■ **ABOUT THIS TASK**
Each record should be written out exactly as it stands.

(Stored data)

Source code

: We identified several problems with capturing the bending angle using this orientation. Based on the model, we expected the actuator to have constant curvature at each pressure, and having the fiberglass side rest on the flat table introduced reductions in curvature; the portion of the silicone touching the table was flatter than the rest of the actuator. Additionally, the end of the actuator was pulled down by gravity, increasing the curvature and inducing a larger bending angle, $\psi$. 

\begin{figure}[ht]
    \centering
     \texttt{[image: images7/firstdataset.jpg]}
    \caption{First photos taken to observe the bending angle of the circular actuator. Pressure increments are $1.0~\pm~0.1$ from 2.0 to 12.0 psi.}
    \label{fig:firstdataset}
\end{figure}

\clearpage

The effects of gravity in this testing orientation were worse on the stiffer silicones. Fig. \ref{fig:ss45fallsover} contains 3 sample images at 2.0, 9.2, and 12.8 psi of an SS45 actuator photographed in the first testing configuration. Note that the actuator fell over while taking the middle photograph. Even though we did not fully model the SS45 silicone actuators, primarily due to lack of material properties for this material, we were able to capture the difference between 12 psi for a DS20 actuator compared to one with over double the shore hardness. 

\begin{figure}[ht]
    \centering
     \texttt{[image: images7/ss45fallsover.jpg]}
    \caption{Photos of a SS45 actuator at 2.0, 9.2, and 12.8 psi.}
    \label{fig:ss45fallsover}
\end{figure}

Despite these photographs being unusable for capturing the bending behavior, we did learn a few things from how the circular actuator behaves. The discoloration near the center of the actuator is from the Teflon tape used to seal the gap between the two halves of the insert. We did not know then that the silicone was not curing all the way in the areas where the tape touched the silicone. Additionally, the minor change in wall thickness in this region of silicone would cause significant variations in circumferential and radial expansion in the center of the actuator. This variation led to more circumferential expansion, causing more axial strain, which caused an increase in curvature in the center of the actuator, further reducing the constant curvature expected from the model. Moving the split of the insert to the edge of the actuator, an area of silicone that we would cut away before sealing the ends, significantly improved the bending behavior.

■ **ANSWER SPACE**
Source code

: We identified several problems with capturing the bending angle using this orientation. Based on the model, we expected the actuator to have constant curvature at each pressure, and having the fiberglass side rest on the flat table introduced reductions in curvature; the portion of the silicone touching the table was flatter than the rest of the actuator. Additionally, the end of the actuator was pulled down by gravity, increasing the curvature and inducing a larger bending angle, $\psi$. 

\begin{figure}[ht]
    \centering
     \texttt{[image: images7/firstdataset.jpg]}
    \caption{First photos taken to observe the bending angle of the circular actuator. Pressure increments are $1.0~\pm~0.1$ from 2.0 to 12.0 psi.}
    \label{fig:firstdataset}
\end{figure}

\clearpage

The effects of gravity in this testing orientation were worse on the stiffer silicones. Fig. \ref{fig:ss45fallsover} contains 3 sample images at 2.0, 9.2, and 12.8 psi of an SS45 actuator photographed in the first testing configuration. Note that the actuator fell over while taking the middle photograph. Even though we did not fully model the SS45 silicone actuators, primarily due to lack of material properties for this material, we were able to capture the difference between 12 psi for a DS20 actuator compared to one with over double the shore hardness. 

\begin{figure}[ht]
    \centering
     \texttt{[image: images7/ss45fallsover.jpg]}
    \caption{Photos of a SS45 actuator at 2.0, 9.2, and 12.8 psi.}
    \label{fig:ss45fallsover}
\end{figure}

Despite these photographs being unusable for capturing the bending behavior, we did learn a few things from how the circular actuator behaves. The discoloration near the center of the actuator is from the Teflon tape used to seal the gap between the two halves of the insert. We did not know then that the silicone was not curing all the way in the areas where the tape touched the silicone. Additionally, the minor change in wall thickness in this region of silicone would cause significant variations in circumferential and radial expansion in the center of the actuator. This variation led to more circumferential expansion, causing more axial strain, which caused an increase in curvature in the center of the actuator, further reducing the constant curvature expected from the model. Moving the split of the insert to the edge of the actuator, an area of silicone that we would cut away before sealing the ends, significantly improved the bending behavior.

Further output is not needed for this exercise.